The output must be the data, printed exactly as written.
Dataset START
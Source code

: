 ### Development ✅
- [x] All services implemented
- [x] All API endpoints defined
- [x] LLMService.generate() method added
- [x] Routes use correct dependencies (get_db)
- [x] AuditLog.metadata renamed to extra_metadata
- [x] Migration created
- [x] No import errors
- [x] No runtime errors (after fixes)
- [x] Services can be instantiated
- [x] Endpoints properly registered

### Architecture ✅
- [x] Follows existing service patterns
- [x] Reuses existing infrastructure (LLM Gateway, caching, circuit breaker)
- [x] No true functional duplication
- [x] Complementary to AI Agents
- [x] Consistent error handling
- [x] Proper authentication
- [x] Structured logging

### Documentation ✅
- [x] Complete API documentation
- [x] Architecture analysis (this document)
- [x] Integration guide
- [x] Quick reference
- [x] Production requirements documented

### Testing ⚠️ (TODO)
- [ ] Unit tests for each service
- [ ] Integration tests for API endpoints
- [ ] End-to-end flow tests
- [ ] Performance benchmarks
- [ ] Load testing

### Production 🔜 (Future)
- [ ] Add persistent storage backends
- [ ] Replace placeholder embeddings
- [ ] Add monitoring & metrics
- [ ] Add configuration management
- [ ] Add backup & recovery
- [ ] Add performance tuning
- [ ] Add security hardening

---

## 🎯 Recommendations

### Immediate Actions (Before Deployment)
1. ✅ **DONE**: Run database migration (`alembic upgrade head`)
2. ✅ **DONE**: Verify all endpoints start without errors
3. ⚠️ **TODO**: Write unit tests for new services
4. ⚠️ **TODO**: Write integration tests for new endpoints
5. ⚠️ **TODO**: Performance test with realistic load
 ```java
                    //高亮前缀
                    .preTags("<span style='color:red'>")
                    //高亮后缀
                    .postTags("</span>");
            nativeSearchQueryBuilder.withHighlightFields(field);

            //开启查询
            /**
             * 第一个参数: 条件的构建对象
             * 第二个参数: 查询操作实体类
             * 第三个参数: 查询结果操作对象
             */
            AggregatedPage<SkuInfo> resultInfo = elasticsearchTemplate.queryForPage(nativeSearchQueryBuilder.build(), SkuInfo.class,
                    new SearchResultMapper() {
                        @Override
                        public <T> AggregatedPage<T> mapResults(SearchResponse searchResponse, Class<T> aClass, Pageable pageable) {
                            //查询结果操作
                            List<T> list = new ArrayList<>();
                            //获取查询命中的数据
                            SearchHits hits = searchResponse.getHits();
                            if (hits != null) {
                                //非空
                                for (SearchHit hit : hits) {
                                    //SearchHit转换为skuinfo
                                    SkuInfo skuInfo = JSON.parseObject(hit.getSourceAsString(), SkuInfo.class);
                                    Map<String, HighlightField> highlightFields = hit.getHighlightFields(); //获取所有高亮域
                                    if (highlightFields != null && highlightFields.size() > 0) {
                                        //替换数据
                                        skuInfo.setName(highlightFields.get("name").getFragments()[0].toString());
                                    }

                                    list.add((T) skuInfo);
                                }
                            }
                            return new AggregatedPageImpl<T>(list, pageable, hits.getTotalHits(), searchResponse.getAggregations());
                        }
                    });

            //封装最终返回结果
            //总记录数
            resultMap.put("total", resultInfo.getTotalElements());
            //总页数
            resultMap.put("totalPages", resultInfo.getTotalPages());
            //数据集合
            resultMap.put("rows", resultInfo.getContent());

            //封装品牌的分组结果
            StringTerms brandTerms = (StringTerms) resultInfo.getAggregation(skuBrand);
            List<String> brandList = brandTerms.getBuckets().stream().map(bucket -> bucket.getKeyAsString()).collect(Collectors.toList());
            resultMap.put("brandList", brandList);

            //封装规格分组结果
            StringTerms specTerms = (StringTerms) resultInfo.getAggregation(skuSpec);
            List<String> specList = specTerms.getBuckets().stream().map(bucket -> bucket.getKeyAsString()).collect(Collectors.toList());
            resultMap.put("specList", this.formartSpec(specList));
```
Dataset END
▸ **Solution to the exercise**:
Source code

: ### Development ✅
- [x] All services implemented
- [x] All API endpoints defined
- [x] LLMService.generate() method added
- [x] Routes use correct dependencies (get_db)
- [x] AuditLog.metadata renamed to extra_metadata
- [x] Migration created
- [x] No import errors
- [x] No runtime errors (after fixes)
- [x] Services can be instantiated
- [x] Endpoints properly registered

### Architecture ✅
- [x] Follows existing service patterns
- [x] Reuses existing infrastructure (LLM Gateway, caching, circuit breaker)
- [x] No true functional duplication
- [x] Complementary to AI Agents
- [x] Consistent error handling
- [x] Proper authentication
- [x] Structured logging

### Documentation ✅
- [x] Complete API documentation
- [x] Architecture analysis (this document)
- [x] Integration guide
- [x] Quick reference
- [x] Production requirements documented

### Testing ⚠️ (TODO)
- [ ] Unit tests for each service
- [ ] Integration tests for API endpoints
- [ ] End-to-end flow tests
- [ ] Performance benchmarks
- [ ] Load testing

### Production 🔜 (Future)
- [ ] Add persistent storage backends
- [ ] Replace placeholder embeddings
- [ ] Add monitoring & metrics
- [ ] Add configuration management
- [ ] Add backup & recovery
- [ ] Add performance tuning
- [ ] Add security hardening

---

## 🎯 Recommendations

### Immediate Actions (Before Deployment)
1. ✅ **DONE**: Run database migration (`alembic upgrade head`)
2. ✅ **DONE**: Verify all endpoints start without errors
3. ⚠️ **TODO**: Write unit tests for new services
4. ⚠️ **TODO**: Write integration tests for new endpoints
5. ⚠️ **TODO**: Performance test with realistic load
 ```java
                    //高亮前缀
                    .preTags("<span style='color:red'>")
                    //高亮后缀
                    .postTags("</span>");
            nativeSearchQueryBuilder.withHighlightFields(field);

            //开启查询
            /**
             * 第一个参数: 条件的构建对象
             * 第二个参数: 查询操作实体类
             * 第三个参数: 查询结果操作对象
             */
            AggregatedPage<SkuInfo> resultInfo = elasticsearchTemplate.queryForPage(nativeSearchQueryBuilder.build(), SkuInfo.class,
                    new SearchResultMapper() {
                        @Override
                        public <T> AggregatedPage<T> mapResults(SearchResponse searchResponse, Class<T> aClass, Pageable pageable) {
                            //查询结果操作
                            List<T> list = new ArrayList<>();
                            //获取查询命中的数据
                            SearchHits hits = searchResponse.getHits();
                            if (hits != null) {
                                //非空
                                for (SearchHit hit : hits) {
                                    //SearchHit转换为skuinfo
                                    SkuInfo skuInfo = JSON.parseObject(hit.getSourceAsString(), SkuInfo.class);
                                    Map<String, HighlightField> highlightFields = hit.getHighlightFields(); //获取所有高亮域
                                    if (highlightFields != null && highlightFields.size() > 0) {
                                        //替换数据
                                        skuInfo.setName(highlightFields.get("name").getFragments()[0].toString());
                                    }

                                    list.add((T) skuInfo);
                                }
                            }
                            return new AggregatedPageImpl<T>(list, pageable, hits.getTotalHits(), searchResponse.getAggregations());
                        }
                    });

            //封装最终返回结果
            //总记录数
            resultMap.put("total", resultInfo.getTotalElements());
            //总页数
            resultMap.put("totalPages", resultInfo.getTotalPages());
            //数据集合
            resultMap.put("rows", resultInfo.getContent());

            //封装品牌的分组结果
            StringTerms brandTerms = (StringTerms) resultInfo.getAggregation(skuBrand);
            List<String> brandList = brandTerms.getBuckets().stream().map(bucket -> bucket.getKeyAsString()).collect(Collectors.toList());
            resultMap.put("brandList", brandList);

            //封装规格分组结果
            StringTerms specTerms = (StringTerms) resultInfo.getAggregation(skuSpec);
            List<String> specList = specTerms.getBuckets().stream().map(bucket -> bucket.getKeyAsString()).collect(Collectors.toList());
            resultMap.put("specList", this.formartSpec(specList));
```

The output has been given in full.